Some engineering schools have agreements with 2-year colleges whereby the college provides the initial engineering education and the engineering school automatically admits students for their last 2 years. In addition, a few engineering schools have arrangements that allow students who spend 3 years in a liberal arts college studying preengineering subjects and 2 years in an engineering school studying core subjects to receive a bachelor's degree from each school. Some colleges and universities offer 5-year master's degree programs. Some 5-year or even 6-year cooperative plans combine classroom study with practical work, permitting students to gain valuable experience and to finance part of their education.

Certifications Needed

All 50 States and the District of Columbia require licensure for engineers who offer their services directly to the public. Engineers who are licensed are called professional engineers (PEs). This licensure generally requires a degree from an ABET-accredited engineering program, 4 years of relevant work experience, and completion of a State examination. Recent graduates can start the licensing process by taking the examination in two stages. The initial Fundamentals of Engineering (FE) examination can be taken upon graduation. Engineers who pass this examination commonly are called engineers in training (EITs) or engineer interns (EIs). After acquiring suitable work experience, EITs can take the second examination, called the Principles and Practice of Engineering exam. Several States have imposed mandatory continuing education requirements for relicensure. Most States recognize licensure from other States, provided that the manner in which the initial license was obtained meets or exceeds their own licensure requirements. Many civil, mechanical, and chemical engineers are licensed PEs. Independently of licensure, various certification programs are offered by professional organizations to demonstrate competency in specific fields of engineering.

Other Skills Required

Engineers should be creative, inquisitive, analytical, and detail oriented. They should be able to work as part of a team and to communicate well, both orally and in writing. Communication abilities are becoming increasingly important as engineers interact more frequently with specialists in a wide range of fields outside engineering.

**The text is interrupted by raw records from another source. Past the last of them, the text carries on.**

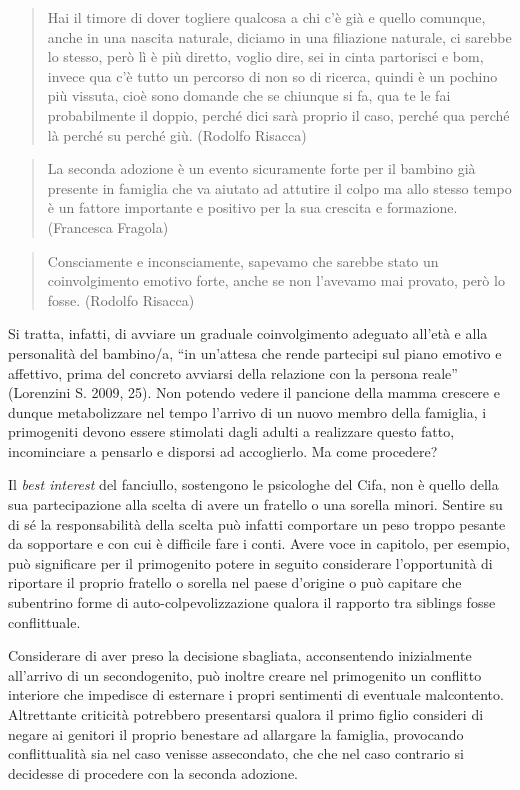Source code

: \documentclass[12pt,oneside,svgnames]{memoir}
\newenvironment{quotationb}%
{\color{maincolor}\begin{leftbar}\begin{quotation}}%
{\end{quotation}\end{leftbar}\ignorespacesafterend}
\begin{document}
\begin{quotationb}
Hai il timore di dover togliere qualcosa a chi c'è già e quello
comunque, anche in una nascita naturale, diciamo in una filiazione
naturale, ci sarebbe lo stesso, però lì è più diretto, voglio dire, sei
in cinta partorisci e bom, invece qua c'è tutto un percorso di non so di
ricerca, quindi è un pochino più vissuta, cioè sono domande che se
chiunque si fa, qua te le fai probabilmente il doppio, perché dici sarà
proprio il caso, perché qua perché là perché su perché giù. (Rodolfo
Risacca)
\end{quotationb}

\begin{quotationb}
La seconda adozione è un evento sicuramente forte per il bambino già
presente in famiglia che va aiutato ad attutire il colpo ma allo stesso
tempo è un fattore importante e positivo per la sua crescita e
formazione. (Francesca Fragola)
\end{quotationb}

\begin{quotationb}
Consciamente e inconsciamente, sapevamo che sarebbe stato un
coinvolgimento emotivo forte, anche se non l'avevamo mai provato, però
lo fosse. (Rodolfo Risacca)
\end{quotationb}

Si tratta, infatti, di avviare un graduale coinvolgimento adeguato
all'età e alla personalità del bambino/a, ``in un'attesa che rende
partecipi sul piano emotivo e affettivo, prima del concreto avviarsi
della relazione con la persona reale'' (Lorenzini S. 2009, 25). Non
potendo vedere il pancione della mamma crescere e dunque metabolizzare
nel tempo l'arrivo di un nuovo membro della famiglia, i primogeniti
devono essere stimolati dagli adulti a realizzare questo fatto,
incominciare a pensarlo e disporsi ad accoglierlo. Ma come procedere?

Il \emph{best interest} del fanciullo, sostengono le psicologhe del
Cifa, non è quello della sua partecipazione alla scelta di avere un
fratello o una sorella minori. Sentire su di sé la responsabilità della
scelta può infatti comportare un peso troppo pesante da sopportare e con
cui è difficile fare i conti. Avere voce in capitolo, per esempio, può
significare per il primogenito potere in seguito considerare
l'opportunità di riportare il proprio fratello o sorella nel paese
d'origine o può capitare che subentrino forme di auto-colpevolizzazione
qualora il rapporto tra siblings fosse conflittuale.

Considerare di aver preso la decisione sbagliata, acconsentendo
inizialmente all'arrivo di un secondogenito, può inoltre creare nel
primogenito un conflitto interiore che impedisce di esternare i propri
sentimenti di eventuale malcontento. Altrettante criticità potrebbero
presentarsi qualora il primo figlio consideri di negare ai genitori il
proprio benestare ad allargare la famiglia, provocando conflittualità
sia nel caso venisse assecondato, che che nel caso contrario si
decidesse di procedere con la seconda adozione.
\end{document}
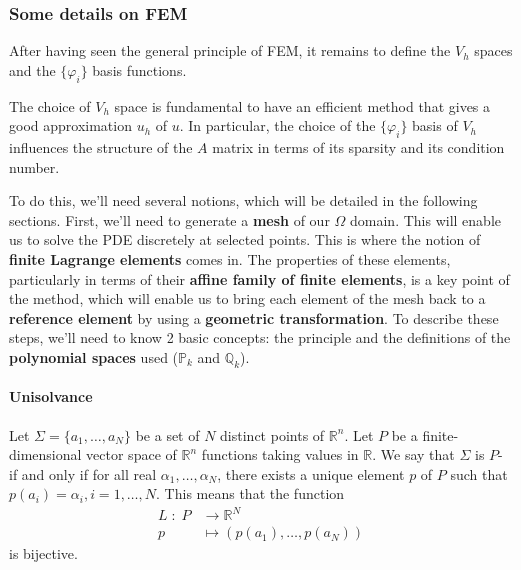 \subsubsection{Some details on FEM}

After having seen the general principle of FEM, it remains to define the $V_h$ spaces and the $\{\varphi_i\}$ basis functions.

\begin{Rem}
	The choice of $V_h$ space is fundamental to have an efficient method that gives a good approximation $u_h$ of $u$. In particular, the choice of the $\{\varphi_i\}$ basis of $V_h$ influences the structure of the $A$ matrix in terms of its sparsity and its condition number.
\end{Rem}


To do this, we'll need several notions, which will be detailed in the following sections. First, we'll need to generate a \textbf{mesh} of our $\Omega$ domain. This will enable us to solve the PDE discretely at selected points. This is where the notion of \textbf{finite Lagrange elements} comes in. The properties of these elements, particularly in terms of their \textbf{affine family of finite elements}, is a key point of the method, which will enable us to bring each element of the mesh back to a \textbf{reference element} by using a \textbf{geometric transformation}. To describe these steps, we'll need to know 2 basic concepts: the \textbf{} principle and the definitions of the \textbf{polynomial spaces} used ($\mathbb{P}_k$ and $\mathbb{Q}_k$).

\paragraph{Unisolvance}

\begin{Def}
	Let $\Sigma=\{a_1,\dots,a_N\}$ be a set of $N$ distinct points of $\mathbb{R}^n$. Let $P$ be a finite-dimensional vector space of $\mathbb{R}^n$ functions taking values in $\mathbb{R}$. We say that $\Sigma$ is $P$- if and only if for all real $\alpha_1,\dots,\alpha_N$, there exists a unique element $p$ of $P$ such that $p(a_i)=\alpha_i,i=1,\dots,N$. 
	This means that the function
	\begin{align*}
		L \; : \; P &\rightarrow \mathbb{R}^N \\
		p &\mapsto(p(a_1),\dots,p(a_N))
	\end{align*}
	is bijective.
\end{Def}

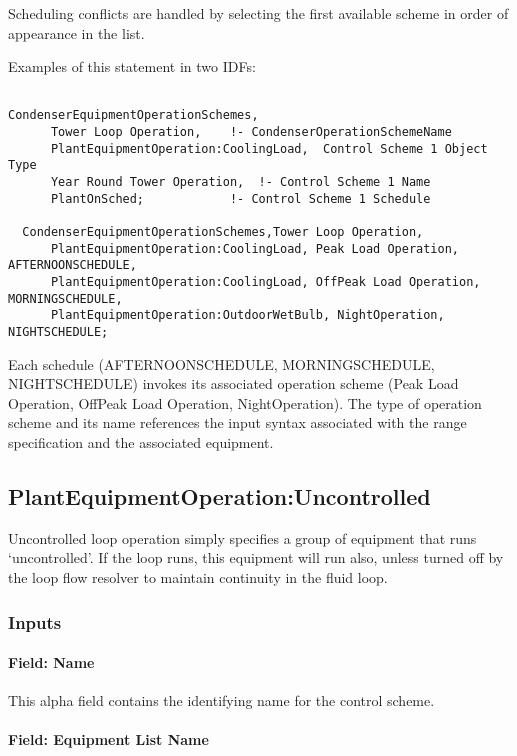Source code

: Scheduling conflicts are handled by selecting the first available scheme in order of appearance in the list.

Examples of this statement in two IDFs:

\begin{lstlisting}

CondenserEquipmentOperationSchemes,
      Tower Loop Operation,    !- CondenserOperationSchemeName
      PlantEquipmentOperation:CoolingLoad,  Control Scheme 1 Object Type
      Year Round Tower Operation,  !- Control Scheme 1 Name
      PlantOnSched;            !- Control Scheme 1 Schedule

  CondenserEquipmentOperationSchemes,Tower Loop Operation,
      PlantEquipmentOperation:CoolingLoad, Peak Load Operation, AFTERNOONSCHEDULE,
      PlantEquipmentOperation:CoolingLoad, OffPeak Load Operation, MORNINGSCHEDULE,
      PlantEquipmentOperation:OutdoorWetBulb, NightOperation, NIGHTSCHEDULE;
\end{lstlisting}

Each schedule (AFTERNOONSCHEDULE, MORNINGSCHEDULE, NIGHTSCHEDULE) invokes its associated operation scheme (Peak Load Operation, OffPeak Load Operation, NightOperation). The type of operation scheme and its name references the input syntax associated with the range specification and the associated equipment.

\subsection{PlantEquipmentOperation:Uncontrolled}\label{plantequipmentoperationuncontrolled}

Uncontrolled loop operation simply specifies a group of equipment that runs `uncontrolled'. If the loop runs, this equipment will run also, unless turned off by the loop flow resolver to maintain continuity in the fluid loop.

\subsubsection{Inputs}\label{inputs-2-028}

\paragraph{Field: Name}\label{field-name-2-027}

This alpha field contains the identifying name for the control scheme.

\paragraph{Field: Equipment List Name}\label{field-equipment-list-name}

Engineers who work for the Federal Government usually must be U.S. citizens. Some engineers, particularly nuclear engineers and aerospace and other engineers working for defense contractors, may need to hold a security clearance.

How to Advance

Beginning engineering graduates usually work under the supervision of experienced engineers and, in large companies, also may receive formal classroom or seminar-type training. As new engineers gain knowledge and experience, they are assigned more difficult projects with greater independence to develop designs, solve problems, and make decisions. Engineers may advance to become technical specialists or to supervise a staff or team of engineers and technicians. Some eventually may become engineering managers or enter other managerial or sales jobs. In sales, an engineering background enables them to discuss a product's technical aspects and assist in product planning, installation, and use.

Numerous professional certifications for engineers exist and may be beneficial for advancement to senior technical or managerial positions. Many certification programs are offered by the professional societies listed as sources of additional information for engineering specialties at the end of this statement.

Job Outlook

Employment of materials engineers is projected to grow 8 percent from 2020 to 2030, about as fast as the average for all occupations.

About 1,800 openings for materials engineers are projected each year, on average, over the decade. Many of those openings are expected to result from the need to replace workers who transfer to different occupations or exit the labor force, such as to retire.

Employment

About half of all materials engineers work in manufacturing industries, where they develop and create new materials and manufacturing processes. Developing new materials or improving existing ones often requires collaboration with various engineering disciplines, such as mechanical, electrical, and chemical. As demand continues to increase for materials use, demand for employment also will increase. A greater focus on environmental sustainability also may create demand for materials engineers.

Earnings

The median annual wage for materials engineers was $98,300 in May 2021. The median wage is the wage at which half the workers in an occupation earned more than that amount and half earned less. The lowest 10 percent earned less than $60,580, and the highest 10 percent earned more than $161,080.

In May 2021, the median annual wages for materials engineers in the top industries in which they worked were as follows:

  • Computer and electronic product manufacturing - $112,330
  • Research and development in the physical, engineering, and life sciences - $106,430
  • Transportation equipment manufacturing - $102,080
  • Engineering services - $86,980
  • Primary metal manufacturing - $82,380

Most materials engineers work full time. Some materials engineers work more than 40 hours per week.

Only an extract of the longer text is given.